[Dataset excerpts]
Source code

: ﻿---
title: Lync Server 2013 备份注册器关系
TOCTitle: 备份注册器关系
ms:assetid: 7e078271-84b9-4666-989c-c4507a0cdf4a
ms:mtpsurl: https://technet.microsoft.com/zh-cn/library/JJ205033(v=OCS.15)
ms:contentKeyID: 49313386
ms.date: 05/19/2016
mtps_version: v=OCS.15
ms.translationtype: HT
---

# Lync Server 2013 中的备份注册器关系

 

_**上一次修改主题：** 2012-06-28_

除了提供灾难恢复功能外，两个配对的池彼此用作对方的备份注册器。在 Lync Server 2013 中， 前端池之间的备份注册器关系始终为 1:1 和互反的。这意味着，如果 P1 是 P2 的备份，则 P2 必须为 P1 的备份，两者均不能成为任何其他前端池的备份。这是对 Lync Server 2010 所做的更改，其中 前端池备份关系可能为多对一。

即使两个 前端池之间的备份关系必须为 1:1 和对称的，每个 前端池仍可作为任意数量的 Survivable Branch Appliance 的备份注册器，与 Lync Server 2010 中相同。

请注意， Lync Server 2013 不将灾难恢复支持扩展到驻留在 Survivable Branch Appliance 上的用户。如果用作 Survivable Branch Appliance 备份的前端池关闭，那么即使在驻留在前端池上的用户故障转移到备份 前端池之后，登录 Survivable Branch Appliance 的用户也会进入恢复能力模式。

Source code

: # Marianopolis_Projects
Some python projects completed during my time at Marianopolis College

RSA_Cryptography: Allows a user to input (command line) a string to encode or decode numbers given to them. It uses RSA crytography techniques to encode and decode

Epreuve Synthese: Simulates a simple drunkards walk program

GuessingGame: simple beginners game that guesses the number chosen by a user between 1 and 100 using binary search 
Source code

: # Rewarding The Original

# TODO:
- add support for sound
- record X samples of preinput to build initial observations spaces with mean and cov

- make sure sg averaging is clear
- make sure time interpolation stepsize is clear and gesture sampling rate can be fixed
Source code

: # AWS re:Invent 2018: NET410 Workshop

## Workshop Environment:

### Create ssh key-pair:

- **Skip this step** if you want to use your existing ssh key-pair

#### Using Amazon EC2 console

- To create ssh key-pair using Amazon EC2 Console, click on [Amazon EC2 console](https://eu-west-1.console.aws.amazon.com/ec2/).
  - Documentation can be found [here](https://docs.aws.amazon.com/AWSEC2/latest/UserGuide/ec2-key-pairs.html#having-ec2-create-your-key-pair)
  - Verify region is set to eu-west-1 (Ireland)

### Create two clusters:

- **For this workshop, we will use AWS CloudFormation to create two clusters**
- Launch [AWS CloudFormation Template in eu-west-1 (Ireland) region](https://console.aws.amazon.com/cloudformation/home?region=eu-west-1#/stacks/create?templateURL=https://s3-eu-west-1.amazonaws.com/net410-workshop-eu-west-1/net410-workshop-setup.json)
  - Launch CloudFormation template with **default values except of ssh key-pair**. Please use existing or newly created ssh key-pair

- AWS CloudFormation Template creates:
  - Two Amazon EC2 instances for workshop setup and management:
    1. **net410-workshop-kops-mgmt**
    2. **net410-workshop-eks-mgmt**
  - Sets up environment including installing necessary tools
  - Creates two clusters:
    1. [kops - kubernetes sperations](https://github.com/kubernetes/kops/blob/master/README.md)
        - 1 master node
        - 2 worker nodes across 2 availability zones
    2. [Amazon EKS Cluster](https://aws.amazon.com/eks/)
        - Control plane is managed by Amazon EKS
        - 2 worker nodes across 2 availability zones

▸ **PROBLEM TO WORK ON**:
Every line above is to be transcribed exactly.

▸ **FINISHED EXERCISE**:
Source code

: ﻿---
title: Lync Server 2013 备份注册器关系
TOCTitle: 备份注册器关系
ms:assetid: 7e078271-84b9-4666-989c-c4507a0cdf4a
ms:mtpsurl: https://technet.microsoft.com/zh-cn/library/JJ205033(v=OCS.15)
ms:contentKeyID: 49313386
ms.date: 05/19/2016
mtps_version: v=OCS.15
ms.translationtype: HT
---

# Lync Server 2013 中的备份注册器关系

 

_**上一次修改主题：** 2012-06-28_

除了提供灾难恢复功能外，两个配对的池彼此用作对方的备份注册器。在 Lync Server 2013 中， 前端池之间的备份注册器关系始终为 1:1 和互反的。这意味着，如果 P1 是 P2 的备份，则 P2 必须为 P1 的备份，两者均不能成为任何其他前端池的备份。这是对 Lync Server 2010 所做的更改，其中 前端池备份关系可能为多对一。

即使两个 前端池之间的备份关系必须为 1:1 和对称的，每个 前端池仍可作为任意数量的 Survivable Branch Appliance 的备份注册器，与 Lync Server 2010 中相同。

请注意， Lync Server 2013 不将灾难恢复支持扩展到驻留在 Survivable Branch Appliance 上的用户。如果用作 Survivable Branch Appliance 备份的前端池关闭，那么即使在驻留在前端池上的用户故障转移到备份 前端池之后，登录 Survivable Branch Appliance 的用户也会进入恢复能力模式。

Source code

: # Marianopolis_Projects
Some python projects completed during my time at Marianopolis College

RSA_Cryptography: Allows a user to input (command line) a string to encode or decode numbers given to them. It uses RSA crytography techniques to encode and decode

Epreuve Synthese: Simulates a simple drunkards walk program

GuessingGame: simple beginners game that guesses the number chosen by a user between 1 and 100 using binary search 
Source code

: # Rewarding The Original

# TODO:
- add support for sound
- record X samples of preinput to build initial observations spaces with mean and cov

- make sure sg averaging is clear
- make sure time interpolation stepsize is clear and gesture sampling rate can be fixed
Source code

: # AWS re:Invent 2018: NET410 Workshop

## Workshop Environment:

### Create ssh key-pair:

- **Skip this step** if you want to use your existing ssh key-pair

#### Using Amazon EC2 console

- To create ssh key-pair using Amazon EC2 Console, click on [Amazon EC2 console](https://eu-west-1.console.aws.amazon.com/ec2/).
  - Documentation can be found [here](https://docs.aws.amazon.com/AWSEC2/latest/UserGuide/ec2-key-pairs.html#having-ec2-create-your-key-pair)
  - Verify region is set to eu-west-1 (Ireland)

### Create two clusters:

- **For this workshop, we will use AWS CloudFormation to create two clusters**
- Launch [AWS CloudFormation Template in eu-west-1 (Ireland) region](https://console.aws.amazon.com/cloudformation/home?region=eu-west-1#/stacks/create?templateURL=https://s3-eu-west-1.amazonaws.com/net410-workshop-eu-west-1/net410-workshop-setup.json)
  - Launch CloudFormation template with **default values except of ssh key-pair**. Please use existing or newly created ssh key-pair

- AWS CloudFormation Template creates:
  - Two Amazon EC2 instances for workshop setup and management:
    1. **net410-workshop-kops-mgmt**
    2. **net410-workshop-eks-mgmt**
  - Sets up environment including installing necessary tools
  - Creates two clusters:
    1. [kops - kubernetes sperations](https://github.com/kubernetes/kops/blob/master/README.md)
        - 1 master node
        - 2 worker nodes across 2 availability zones
    2. [Amazon EKS Cluster](https://aws.amazon.com/eks/)
        - Control plane is managed by Amazon EKS
        - 2 worker nodes across 2 availability zones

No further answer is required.